Does Pera succeed in making out the case for his claim that westerners need to remain Christians in their self-identification for their societies to remain liberal, united and moral?
This reviewer would dearly love to be able to say that Pera had, especially since he shares Pera’s opinion that a belief in God makes it easier for humans to know and do what is right. As the British statesman Quintin Hogg put the point in his 1947 book The Case for Conservatism:
‘I do not think that there is any hope for the world or my country unless men can come to regard themselves as members of a common brotherhood. But the brotherhood of man is philosophically meaningless and practically unattainable except in the light of the universal Fatherhood of God…. The denial of the fatherhood of God is the root from which spring quite naturally the various heresies which have afflicted the species in our time, the doctrine of race and of class, the worship of the State, the philosophy of dialectical materialism, or the more pragmatic and not less popular creeds of Get-rich-quick, or All’s-fair-in-love-and-war.’
However, Pera’s argument contains a fatal flaw, or at least remains incomplete. We all typically survive the death of our parents, so their having derived from Christianity does not entail that liberal values to endure require acknowledgement of their Judeo-Christian provenance.
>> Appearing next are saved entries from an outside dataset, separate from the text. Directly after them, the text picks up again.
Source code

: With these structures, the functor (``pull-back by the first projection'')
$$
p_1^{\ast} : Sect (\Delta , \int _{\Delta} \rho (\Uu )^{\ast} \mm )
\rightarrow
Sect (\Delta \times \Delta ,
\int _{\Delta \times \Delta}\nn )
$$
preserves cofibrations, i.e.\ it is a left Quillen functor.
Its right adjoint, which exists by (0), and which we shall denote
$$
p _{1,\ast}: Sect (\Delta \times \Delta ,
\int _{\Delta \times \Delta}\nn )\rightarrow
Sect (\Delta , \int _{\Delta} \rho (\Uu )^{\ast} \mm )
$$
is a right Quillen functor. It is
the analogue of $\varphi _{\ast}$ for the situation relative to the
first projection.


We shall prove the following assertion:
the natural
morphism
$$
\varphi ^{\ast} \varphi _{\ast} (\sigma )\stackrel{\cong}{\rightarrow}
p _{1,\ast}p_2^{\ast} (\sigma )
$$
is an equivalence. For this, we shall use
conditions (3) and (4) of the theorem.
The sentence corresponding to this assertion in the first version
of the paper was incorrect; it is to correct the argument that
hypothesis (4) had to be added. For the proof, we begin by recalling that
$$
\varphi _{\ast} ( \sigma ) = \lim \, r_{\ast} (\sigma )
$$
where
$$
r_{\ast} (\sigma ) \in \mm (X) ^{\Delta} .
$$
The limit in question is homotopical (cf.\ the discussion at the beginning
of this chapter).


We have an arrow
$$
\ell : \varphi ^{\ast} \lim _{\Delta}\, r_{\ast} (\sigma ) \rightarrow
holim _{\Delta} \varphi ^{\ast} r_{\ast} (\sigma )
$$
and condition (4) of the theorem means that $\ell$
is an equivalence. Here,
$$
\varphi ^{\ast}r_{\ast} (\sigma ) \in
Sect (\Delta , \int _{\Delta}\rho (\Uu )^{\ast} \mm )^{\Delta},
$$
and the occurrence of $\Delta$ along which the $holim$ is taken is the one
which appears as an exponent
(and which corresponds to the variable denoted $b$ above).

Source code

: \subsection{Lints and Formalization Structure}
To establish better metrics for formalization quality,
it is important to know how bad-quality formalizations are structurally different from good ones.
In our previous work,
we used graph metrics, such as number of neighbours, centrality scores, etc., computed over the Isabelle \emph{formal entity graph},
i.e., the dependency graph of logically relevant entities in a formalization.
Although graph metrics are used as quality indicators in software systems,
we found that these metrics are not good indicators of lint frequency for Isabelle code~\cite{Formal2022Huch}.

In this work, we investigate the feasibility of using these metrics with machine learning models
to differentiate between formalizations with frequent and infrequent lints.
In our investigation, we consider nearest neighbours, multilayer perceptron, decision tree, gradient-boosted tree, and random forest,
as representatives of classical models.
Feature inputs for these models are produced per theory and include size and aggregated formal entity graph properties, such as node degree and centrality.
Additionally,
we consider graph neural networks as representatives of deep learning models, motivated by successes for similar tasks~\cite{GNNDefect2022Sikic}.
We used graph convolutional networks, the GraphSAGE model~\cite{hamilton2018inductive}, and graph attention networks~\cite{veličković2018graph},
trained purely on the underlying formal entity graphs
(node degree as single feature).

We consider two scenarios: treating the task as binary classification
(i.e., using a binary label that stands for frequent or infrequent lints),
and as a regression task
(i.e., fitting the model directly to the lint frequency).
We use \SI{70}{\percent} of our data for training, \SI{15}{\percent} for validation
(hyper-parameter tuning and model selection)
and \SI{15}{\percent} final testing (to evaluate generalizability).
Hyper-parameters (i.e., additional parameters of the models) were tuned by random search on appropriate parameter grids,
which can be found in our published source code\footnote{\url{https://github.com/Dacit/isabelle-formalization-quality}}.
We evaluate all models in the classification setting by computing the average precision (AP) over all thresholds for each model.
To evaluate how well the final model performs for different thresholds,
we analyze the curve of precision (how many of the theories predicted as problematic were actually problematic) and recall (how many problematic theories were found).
Moreover, it is one thing for it to be hard, without belief in God, to perceive and do the right thing. It is another for it to be impossible. As, however, was pointed out by no less consummate a Christian philosopher than Michael Novak in his keynote contribution to the American Enterprise Institute’s 2008 symposium, Religion and the American Future: ‘It is quite clear that without religion some can live good and noble lives’ – or lives as noble and good as those of any believer.
That being so, without further argumentation, those like Pera — and the present reviewer, who would also like to see and believes western societies would benefit from a return to a more self-consciously Christian ethos — have much further work on their hands, to persuade their more secular-minded counterparts to mend their ways and, above all, to call off the present witch-hunt against organized religion, Christianity especially.